Following up on my previous posts, here are five final ways to find new (or hidden) global markets....

1. Acquire companies in different parts of the world to lay the foundation for future growth and leadership in a variety of industries. If you can afford to make the financial investment, this is a strategy for the bold, growth-minded international strategist. Wal-Mart illustrates how difficult it can be to take a domestic concept and go global. After eight years and $1 billion in losses, Wal-Mart is selling its 85 German stores to Metro AG, the country's biggest retailer for an undisclosed amount.
Lesson learned: Take it one country at a time and be prepared to change the formula that brought you domestic success for each foreign market you enter.
2. Establish a strategic global alliance (SGA). An SGA is a business relationship established by two or more companies to cooperate out of mutual need and to share risk in achieving a common objective. This strategy works well for market-entry or to shore up existing weaknesses and increase competitive strengths.
When I first started exporting foodstuff, I contacted one of the largest Japanese trading companies in the world: Mitsui & Co., Ltd. They had a local office in Chicago and did a significant amount of exporting to Japan. I approached them about piggybacking my products with theirs. Since we had the suppliers and they had the established distribution channels and customers base, it was a good match.

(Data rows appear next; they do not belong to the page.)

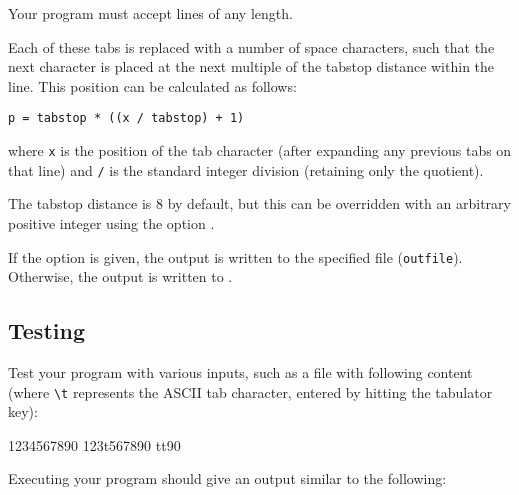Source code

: Your program must accept lines of any length.

Each of these tabs is replaced with a number of space characters,
such that the next character
is placed at the next multiple of the tabstop distance within the line.
This position can be calculated as follows:

\verb|p = tabstop * ((x / tabstop) + 1)|

where \verb|x| is the position of the tab character
(after expanding any previous tabs on that line)
and \verb|/| is the standard integer division (retaining only the quotient).

The tabstop distance is 8 by default,
but this can be overridden with an arbitrary positive integer
using the option .

If the option  is given,
the output is written to the specified file (\verb|outfile|).
Otherwise, the output is written to .

\subsection*{Testing}

Test your program with various inputs,
such as a file  with following content
(where \verb|\t| represents the ASCII tab character,
entered by hitting the tabulator key):

\begin{osuefmtcode}
    1234567890
    123\bslash{}t567890
    \bslash{}t\bslash{}t90
\end{osuefmtcode}

Executing your program should give an output similar to the following:


\osueguidelinesone


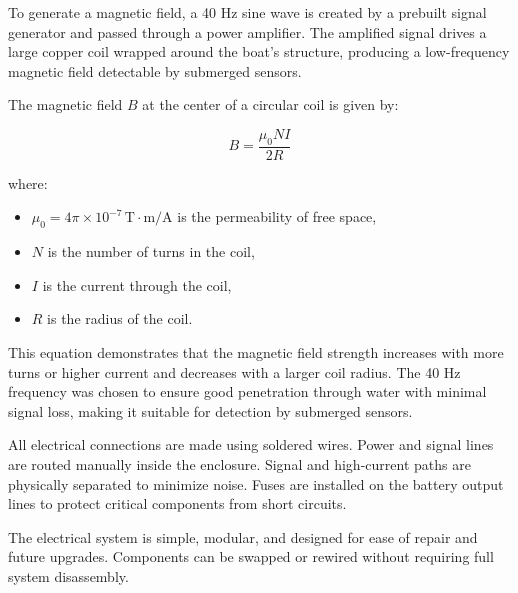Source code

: To generate a magnetic field, a 40 Hz sine wave is created by a prebuilt signal generator and passed through a power amplifier. The amplified signal drives a large copper coil wrapped around the boat’s structure, producing a low-frequency magnetic field detectable by submerged sensors.

The magnetic field \( B \) at the center of a circular coil is given by:

\begin{equation}
B = \frac{\mu_0 N I}{2R}
\label{eq:bfield}
\end{equation}

where:
\begin{itemize}
    \item \( \mu_0 = 4\pi \times 10^{-7} \, \text{T}\cdot\text{m/A} \) is the permeability of free space,
    \item \( N \) is the number of turns in the coil,
    \item \( I \) is the current through the coil,
    \item \( R \) is the radius of the coil.
\end{itemize}

This equation demonstrates that the magnetic field strength increases with more turns or higher current and decreases with a larger coil radius. The 40 Hz frequency was chosen to ensure good penetration through water with minimal signal loss, making it suitable for detection by submerged sensors.

All electrical connections are made using soldered wires. Power and signal lines are routed manually inside the enclosure. Signal and high-current paths are physically separated to minimize noise. Fuses are installed on the battery output lines to protect critical components from short circuits.

The electrical system is simple, modular, and designed for ease of repair and future upgrades. Components can be swapped or rewired without requiring full system disassembly.
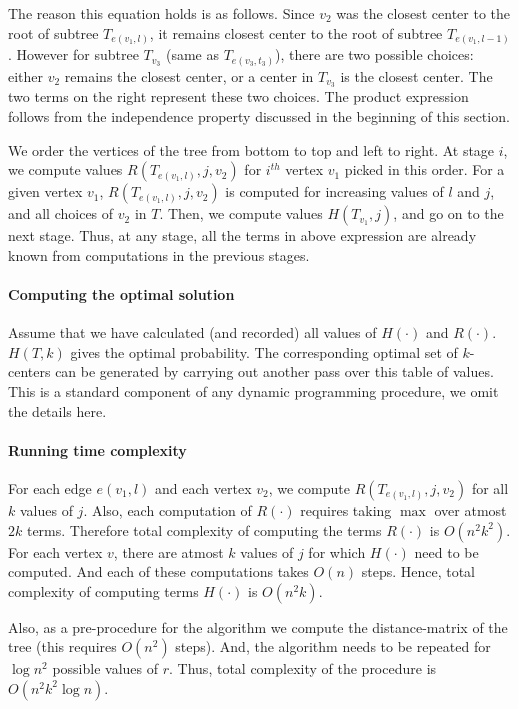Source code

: \documentclass[11pt,onecolumn]{article}
\begin{document}
The reason this equation holds is as follows. 
Since $v_2$ was the closest center to the root of subtree $T_{e(v_1,l)}$, it remains closest center to the root of subtree $T_{e(v_1,l-1)}$. However for subtree $T_{v_3}$ (same as $T_{e(v_3,t_3)}$), there are two possible choices: either $v_2$ remains the closest center, or a center in $T_{v_3}$ is the closest center.  
The two terms on the right represent these two choices. The product expression follows from the independence property discussed in the beginning of this section.
 
We order the vertices of the tree from bottom to top and left to right. 
At stage $i$, we compute values $R(T_{e(v_1,l)},j,v_2)$ for $i^{th}$ vertex $v_1$ picked in this order. For a given vertex $v_1$, $R(T_{e(v_1,l)},j,v_2)$ is computed for increasing values of $l$ and $j$, and all choices of $v_2$ in $T$. Then, we compute values $H(T_{v_1},j)$, and go on to the next stage.  
Thus, at any stage, all the terms in above expression are already known from computations in the previous stages. 

\paragraph{Computing the optimal solution}
Assume that we have calculated (and recorded) all values of $H(\cdot)$ and $R(\cdot)$. $H(T,k)$ gives the optimal probability. The corresponding optimal set of $k$-centers can be generated by carrying out another pass over this table of values. This is a standard component of any dynamic programming procedure, we omit the details here. 

\paragraph{Running time complexity} For each edge $e(v_1,l)$ and each vertex $v_2$, we compute $R(T_{e(v_1,l)},j,v_2)$ for all $k$ values of $j$. 
Also, each computation of $R(\cdot)$ requires taking $\max$ over atmost $2k$ terms. Therefore total complexity of computing
the terms $R(\cdot)$ is $O(n^2k^2)$.
For each vertex $v$, there are atmost $k$ values of $j$ for which $H(\cdot)$ need to be computed. 
And each of these computations takes $O(n)$ steps. Hence, total complexity of computing terms $H(\cdot)$ is $O(n^2k)$. 

Also, as a pre-procedure for the algorithm we compute the distance-matrix of the tree (this requires $O(n^2)$ steps). And, the algorithm needs to be repeated for $\log{n^2}$ possible values of $r$. Thus, total complexity of the procedure is $O(n^2k^2\log n)$.
\end{document}
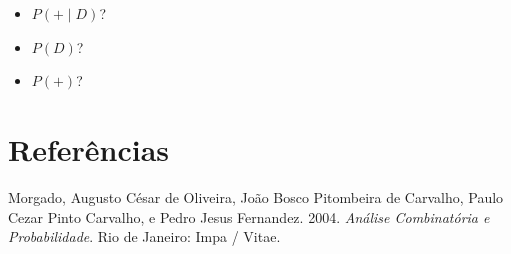 \documentclass[
  11pt]{report}
\newlength{\cslhangindent}
\newlength{\cslentryspacingunit} %
\newenvironment{CSLReferences}[2] %
 {%
  \setlength{\parindent}{0pt}
  \ifodd #1
  \let\oldpar\par
  \def\par{\hangindent=\cslhangindent\oldpar}
  \fi
  \setlength{\parskip}{#2\cslentryspacingunit}
 }%
 {}
\begin{document}
\begin{itemize}
  \begin{itemize}
  \item
    $P(+ \mid D)$?
  \item
    $P(D)$?
  \item
    $P(+)$?
  \end{itemize}
\end{itemize}

\hypertarget{referuxeancias}{%
\chapter*{Referências}\label{referuxeancias}}

\hypertarget{refs}{}
\begin{CSLReferences}{1}{0}
\leavevmode{}%
Morgado, Augusto César de Oliveira, João Bosco Pitombeira de Carvalho, Paulo Cezar Pinto Carvalho, e Pedro Jesus Fernandez. 2004. \emph{Análise Combinatória e Probabilidade}. {Rio de Janeiro}: {Impa / Vitae}.

\end{CSLReferences}
\end{document}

By combining my company's gourmet food items with their beef products, we were able to provide extra value to customers throughout Japan. For many years we went on to export container loads of product every month.
That experience taught me the importance of SGAs in growing a business internationally .... especially for SMEs.
3. Globalize your business by forming worldwide product groups by function. Your design can be done in California; your manufacturing can take place in China and your distribution might start in Antwerp. Together, you have a powerful global network.
4. Form joint-ventures in places where you desire to do business. For example, many years ago, JC Penny had developed three alternatives for implementation in global markets: (1) owning and operating JC Penny department stores, (2) licensing for forming joint ventures with local partners, and (3) exporting private-brand merchandise to be sold through other retailers. Since then, the Internet has fostered another alternative for growth.
5. Market your business aggressively and in the language your buyers understand. For example, if you make one style of an electrical component, what happens if the market changes and your buyers no longer need your particular type of component or they learn how to source it cheaper elsewhere and on their own? In a case like that, it is best to supply many grades, more styles and more types of electrical components to ensure at least one product will always be in demand.
Global competition requires quality products designed to meet ever-changing customer needs and rapidly advancing technology. Develop your global strategy. Refine your international business practices. And discover every imaginable hidden market for your products and services.
You will transform your business in 2007 and take the lead in the world of expanding customer choices.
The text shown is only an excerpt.